| Directions |
Please set down exactly the lines of the listing below from the line containing "Preview：预览窗口" through the line containing "工作空间窗口内的参数在艺术家", both lines included, leaving out all other lines.

| Provided data |
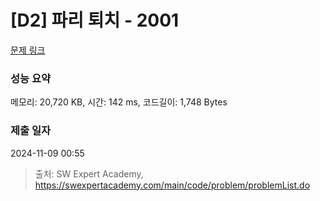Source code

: # [D2] 파리 퇴치 - 2001 

[문제 링크](https://swexpertacademy.com/main/code/problem/problemDetail.do?contestProbId=AV5PzOCKAigDFAUq) 

### 성능 요약

메모리: 20,720 KB, 시간: 142 ms, 코드길이: 1,748 Bytes

### 제출 일자

2024-11-09 00:55



> 출처: SW Expert Academy, https://swexpertacademy.com/main/code/problem/problemList.do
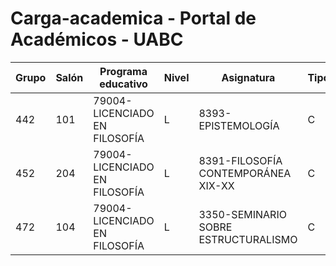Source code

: # Carga-academica - Portal de Académicos - UABC

|Grupo|	Salón	|Programa educativo	|Nivel	|Asignatura	                                             |Tipo|	Horario	     |L  | M  |MM	|J   |V   | S  |
|-----|---------|-------------------|-------|-----------                                             |----|----------    |---|--- |-----|----|----|----|
|442  |101      |	79004-LICENCIADO EN FILOSOFÍA       |	L|	8393-EPISTEMOLOGÍA	                  |C  |08:00  -10:00 |	 |M   |     |J   |    |     |		
|452  |	204     | 	79004-LICENCIADO EN FILOSOFÍA       |	L|8391-FILOSOFÍA CONTEMPORÁNEA XIX-XX	  |C  |	08:00  -10:00|L	 |    |MM	|		
|472  |104      |	79004-LICENCIADO EN FILOSOFÍA       |L	 |3350-SEMINARIO SOBRE ESTRUCTURALISMO	  |C  |10:00  -12:00 |	 |M	  |	    |J   |	||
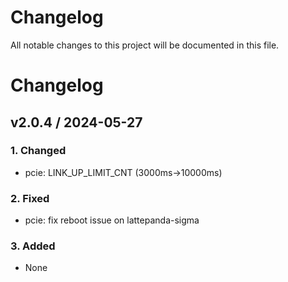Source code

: # Changelog

All notable changes to this project will be documented in this file.


# Changelog

## v2.0.4 / 2024-05-27
### 1. Changed
- pcie: LINK_UP_LIMIT_CNT (3000ms->10000ms)
### 2. Fixed
- pcie: fix reboot issue on lattepanda-sigma
### 3. Added
- None
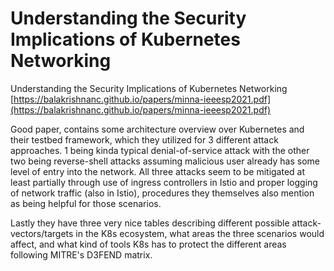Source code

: # Understanding the Security Implications of Kubernetes Networking
Understanding the Security Implications of Kubernetes Networking [https://balakrishnanc.github.io/papers/minna-ieeesp2021.pdf](https://balakrishnanc.github.io/papers/minna-ieeesp2021.pdf)

Good paper, contains some architecture overview over Kubernetes and their testbed framework, which they utilized for 3 different attack approaches. 1 being kinda typical denial-of-service attack with the other two being reverse-shell attacks assuming malicious user already has some level of entry into the network. All three attacks seem to be mitigated at least partially through use of ingress controllers in Istio and proper logging of network traffic (also in Istio), procedures they themselves also mention as being helpful for those scenarios.

Lastly they have three very nice tables describing different possible attack-vectors/targets in the K8s ecosystem, what areas the three scenarios would affect, and what kind of tools K8s has to protect the different areas following MITRE's D3FEND matrix. 
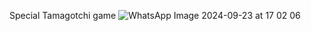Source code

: Special Tamagotchi game
![WhatsApp Image 2024-09-23 at 17 02 06](https://github.com/user-attachments/assets/77ebbf36-4c30-4547-8704-7b664a06a76d)
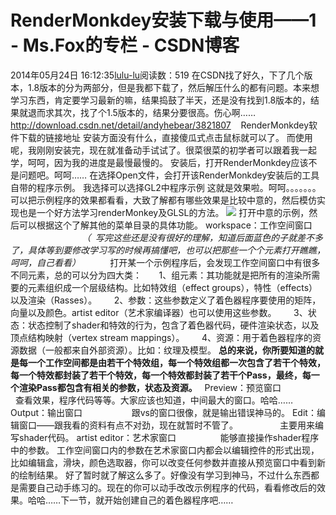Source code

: # RenderMonkdey安装下载与使用——1 - Ms.Fox的专栏 - CSDN博客
2014年05月24日 16:12:35[lulu-lu](https://me.csdn.net/smbluesky)阅读数：519
在CSDN找了好久，下了几个版本，1.8版本的分为两部分，但是我都下载了，然后解压什么的都有问题。本来想学习东西，肯定要学习最新的嘛，结果捣鼓了半天，还是没有找到1.8版本的，结果就退而求其次，找了个1.5版本的，结果分要很高。伤心啊……
http://download.csdn.net/detail/andyhebear/3821807    RenderMonkdey软件下载的链接地址
安装方面没有什么，直接傻瓜式点击鼠标就可以了。
而使用呢，我刚刚安装完，现在就准备动手试试了。很菜很菜的初学者可以跟着我一起学，呵呵，因为我的进度是最慢最慢的。
安装后，打开RenderMonkdey应该不是问题吧。呵呵……
在选择Open文件，会打开该RenderMonkdey安装后的工具自带的程序示例。
我选择可以选择GL2中程序示例
这就是效果啦。呵呵。。。。。。。可以把示例程序的效果都看看，大致了解都有哪些效果是比较中意的，然后模仿实现也是一个好方法学习renderMonkey及GLSL的方法。
![](https://img-blog.csdn.net/20140524161205765?watermark/2/text/aHR0cDovL2Jsb2cuY3Nkbi5uZXQvc21ibHVlc2t5/font/5a6L5L2T/fontsize/400/fill/I0JBQkFCMA==/dissolve/70/gravity/Center)
打开中意的示例，然后可以根据这个了解其他的菜单目录的具体功能。
workspace：工作空间窗口                                  *（  写完这些还是没有很好的理解，知道后面蓝色的子就差不多了，具体等到要修改学习写的时候再搞懂吧，也可以把那些一个个元素打开瞧瞧，呵呵，自己看看）*
           打开某一个示例程序后，会发现工作空间窗口中有很多不同元素，总的可以分为四大类：
      1、组元素：其功能就是把所有的渲染所需要的元素组织成一个层级结构。比如特效组（effect groups），特性（effects）以及渲染（Rasses）。
      2、参数：这些参数定义了着色器程序要使用的矩阵，向量以及颜色。artist editor（艺术家编译器）也可以使用这些参数。
      3、状态：状态控制了shader和特效的行为，包含了着色器代码，硬件渲染状态，以及顶点结构映射（vertex stream mappings）。
      4、资源：用于着色器程序的资源数据（一般都来自外部资源）。比如：纹理及模型。
**总的来说，你所要知道的就是每一个工作空间都是由若干个特效组，每一个特效组都一次包含了若干个特效，每一个特效都封装了若干个特效，每一个特效都封装了若干个Pass，最终，每一个渲染Pass都包含有相关的参数，状态及资源。**
  Preview：预览窗口   
                查看效果，程序代码等等。大家应该也知道，中间最大的窗口。哈哈……
Output：输出窗口   
                跟vs的窗口很像，就是输出错误神马的。
Edit：编辑窗口——跟我看的资料有点不对劲，现在就暂时不管了。
                主要用来编写shader代码。
artist editor：艺术家窗口
                 能够直接操作shader程序中的参数。
工作空间窗口内的参数在艺术家窗口内都会以编辑控件的形式出现，比如编辑盒，滑块，颜色选取器，你可以改变任何参数并直接从预览窗口中看到新的绘制结果。
好了暂时就了解这么多了。好像没有学习到神马，不过什么东西都是需要自己动手练习的。现在的你可以动手改改示例程序的代码，看看修改后的效果。哈哈……下一节，就开始创建自己的着色器程序吧……
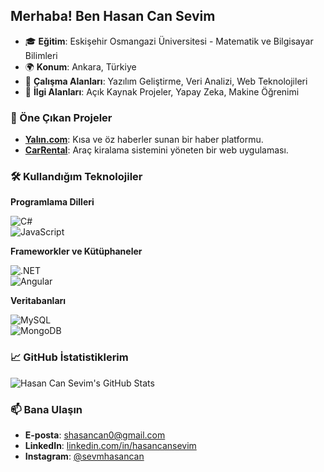 ## Merhaba! Ben Hasan Can Sevim

- 🎓 **Eğitim**: Eskişehir Osmangazi Üniversitesi - Matematik ve Bilgisayar Bilimleri  
- 🌍 **Konum**: Ankara, Türkiye  
- 💼 **Çalışma Alanları**: Yazılım Geliştirme, Veri Analizi, Web Teknolojileri  
- 💬 **İlgi Alanları**: Açık Kaynak Projeler, Yapay Zeka, Makine Öğrenimi  

### 🚀 Öne Çıkan Projeler

- [**Yalın.com**](https://github.com/svmhasancan/YalinNews): Kısa ve öz haberler sunan bir haber platformu.  
- [**CarRental**](https://github.com/svmhasancan/CarRental): Araç kiralama sistemini yöneten bir web uygulaması.  

### 🛠️ Kullandığım Teknolojiler  

**Programlama Dilleri**  

![C#](https://img.shields.io/badge/-C%23-239120?style=flat&logo=c-sharp&logoColor=white)  
![JavaScript](https://img.shields.io/badge/-JavaScript-F7DF1E?style=flat&logo=javascript&logoColor=black)  

**Frameworkler ve Kütüphaneler**  

![.NET](https://img.shields.io/badge/-.NET-512BD4?style=flat&logo=.net&logoColor=white)  
![Angular](https://img.shields.io/badge/-Angular-DD0031?style=flat&logo=angular&logoColor=white)  

**Veritabanları**  

![MySQL](https://img.shields.io/badge/-MySQL-4479A1?style=flat&logo=mysql&logoColor=white)  
![MongoDB](https://img.shields.io/badge/-MongoDB-47A248?style=flat&logo=mongodb&logoColor=white)  

### 📈 GitHub İstatistiklerim  

![Hasan Can Sevim's GitHub Stats](https://github-readme-stats.vercel.app/api?username=svmhasancan&show_icons=true&theme=radical)  

### 📫 Bana Ulaşın  

- **E-posta**: [shasancan0@gmail.com](mailto:hasancansevim@example.com)  
- **LinkedIn**: [linkedin.com/in/hasancansevim](https://www.linkedin.com/in/hasancansevim)  
- **Instagram**: [@sevmhasancan](https://www.instagram.com/sevmhasancan)  
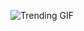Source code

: ![Trending GIF](https://media0.giphy.com/media/v1.Y2lkPThiYjIxNzcyODM2aHM3ejYwbzd0anZvNHJvaW51dTh0aTE2dWxoeHR4M3B4ZHp2ayZlcD12MV9naWZzX3NlYXJjaCZjdD1n/wQAbcl6iDnawokpLj9/giphy.gif)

| Response |
  Preview：预览窗口   
                查看效果，程序代码等等。大家应该也知道，中间最大的窗口。哈哈……
Output：输出窗口   
                跟vs的窗口很像，就是输出错误神马的。
Edit：编辑窗口——跟我看的资料有点不对劲，现在就暂时不管了。
                主要用来编写shader代码。
artist editor：艺术家窗口
                 能够直接操作shader程序中的参数。
工作空间窗口内的参数在艺术家窗口内都会以编辑控件的形式出现，比如编辑盒，滑块，颜色选取器，你可以改变任何参数并直接从预览窗口中看到新的绘制结果。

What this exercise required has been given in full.